• _Stored data entries_:
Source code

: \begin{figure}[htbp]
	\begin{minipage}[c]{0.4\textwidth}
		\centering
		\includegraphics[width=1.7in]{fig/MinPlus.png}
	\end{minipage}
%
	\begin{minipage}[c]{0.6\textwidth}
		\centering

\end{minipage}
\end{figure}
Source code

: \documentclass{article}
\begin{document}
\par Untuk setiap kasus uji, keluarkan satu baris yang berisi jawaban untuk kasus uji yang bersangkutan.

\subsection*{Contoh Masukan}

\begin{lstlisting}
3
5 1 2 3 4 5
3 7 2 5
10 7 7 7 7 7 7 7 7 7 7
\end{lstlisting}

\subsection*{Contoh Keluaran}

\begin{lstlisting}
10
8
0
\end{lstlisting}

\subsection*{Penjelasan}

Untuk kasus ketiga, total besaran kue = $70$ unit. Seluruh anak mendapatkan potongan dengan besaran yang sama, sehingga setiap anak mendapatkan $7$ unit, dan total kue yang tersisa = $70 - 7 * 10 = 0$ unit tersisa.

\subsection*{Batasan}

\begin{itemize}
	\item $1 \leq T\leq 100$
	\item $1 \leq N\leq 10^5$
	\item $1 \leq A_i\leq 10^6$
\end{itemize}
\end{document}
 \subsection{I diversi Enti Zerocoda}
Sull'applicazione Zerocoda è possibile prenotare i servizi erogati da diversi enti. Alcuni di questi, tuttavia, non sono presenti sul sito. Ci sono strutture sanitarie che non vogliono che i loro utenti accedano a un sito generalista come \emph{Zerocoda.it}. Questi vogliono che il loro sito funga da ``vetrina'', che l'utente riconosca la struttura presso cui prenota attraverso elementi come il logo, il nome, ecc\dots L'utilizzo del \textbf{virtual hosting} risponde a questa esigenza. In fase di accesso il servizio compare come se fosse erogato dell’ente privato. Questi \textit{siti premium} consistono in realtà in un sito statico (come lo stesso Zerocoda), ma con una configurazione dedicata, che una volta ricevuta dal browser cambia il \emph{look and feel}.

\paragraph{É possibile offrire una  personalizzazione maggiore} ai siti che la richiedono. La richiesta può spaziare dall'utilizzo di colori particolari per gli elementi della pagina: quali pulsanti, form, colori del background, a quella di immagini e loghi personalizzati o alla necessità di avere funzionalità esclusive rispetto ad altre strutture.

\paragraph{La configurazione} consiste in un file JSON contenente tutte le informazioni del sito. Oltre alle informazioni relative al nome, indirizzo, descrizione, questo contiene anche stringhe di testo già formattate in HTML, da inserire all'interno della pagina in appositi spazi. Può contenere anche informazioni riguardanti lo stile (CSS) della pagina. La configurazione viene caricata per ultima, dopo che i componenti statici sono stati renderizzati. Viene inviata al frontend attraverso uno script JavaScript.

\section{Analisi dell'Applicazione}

• _The problem_: Transcribe each record above exactly. Skip none.

• _Exercise result_:
Source code

: \begin{figure}[htbp]
	\begin{minipage}[c]{0.4\textwidth}
		\centering
		\includegraphics[width=1.7in]{fig/MinPlus.png}
	\end{minipage}
%
	\begin{minipage}[c]{0.6\textwidth}
		\centering

\end{minipage}
\end{figure}
Source code

: \documentclass{article}
\begin{document}
\par Untuk setiap kasus uji, keluarkan satu baris yang berisi jawaban untuk kasus uji yang bersangkutan.

\subsection*{Contoh Masukan}

\begin{lstlisting}
3
5 1 2 3 4 5
3 7 2 5
10 7 7 7 7 7 7 7 7 7 7
\end{lstlisting}

\subsection*{Contoh Keluaran}

\begin{lstlisting}
10
8
0
\end{lstlisting}

\subsection*{Penjelasan}

Untuk kasus ketiga, total besaran kue = $70$ unit. Seluruh anak mendapatkan potongan dengan besaran yang sama, sehingga setiap anak mendapatkan $7$ unit, dan total kue yang tersisa = $70 - 7 * 10 = 0$ unit tersisa.

\subsection*{Batasan}

\begin{itemize}
	\item $1 \leq T\leq 100$
	\item $1 \leq N\leq 10^5$
	\item $1 \leq A_i\leq 10^6$
\end{itemize}
\end{document}
 \subsection{I diversi Enti Zerocoda}
Sull'applicazione Zerocoda è possibile prenotare i servizi erogati da diversi enti. Alcuni di questi, tuttavia, non sono presenti sul sito. Ci sono strutture sanitarie che non vogliono che i loro utenti accedano a un sito generalista come \emph{Zerocoda.it}. Questi vogliono che il loro sito funga da ``vetrina'', che l'utente riconosca la struttura presso cui prenota attraverso elementi come il logo, il nome, ecc\dots L'utilizzo del \textbf{virtual hosting} risponde a questa esigenza. In fase di accesso il servizio compare come se fosse erogato dell’ente privato. Questi \textit{siti premium} consistono in realtà in un sito statico (come lo stesso Zerocoda), ma con una configurazione dedicata, che una volta ricevuta dal browser cambia il \emph{look and feel}.

\paragraph{É possibile offrire una  personalizzazione maggiore} ai siti che la richiedono. La richiesta può spaziare dall'utilizzo di colori particolari per gli elementi della pagina: quali pulsanti, form, colori del background, a quella di immagini e loghi personalizzati o alla necessità di avere funzionalità esclusive rispetto ad altre strutture.

\paragraph{La configurazione} consiste in un file JSON contenente tutte le informazioni del sito. Oltre alle informazioni relative al nome, indirizzo, descrizione, questo contiene anche stringhe di testo già formattate in HTML, da inserire all'interno della pagina in appositi spazi. Può contenere anche informazioni riguardanti lo stile (CSS) della pagina. La configurazione viene caricata per ultima, dopo che i componenti statici sono stati renderizzati. Viene inviata al frontend attraverso uno script JavaScript.

\section{Analisi dell'Applicazione}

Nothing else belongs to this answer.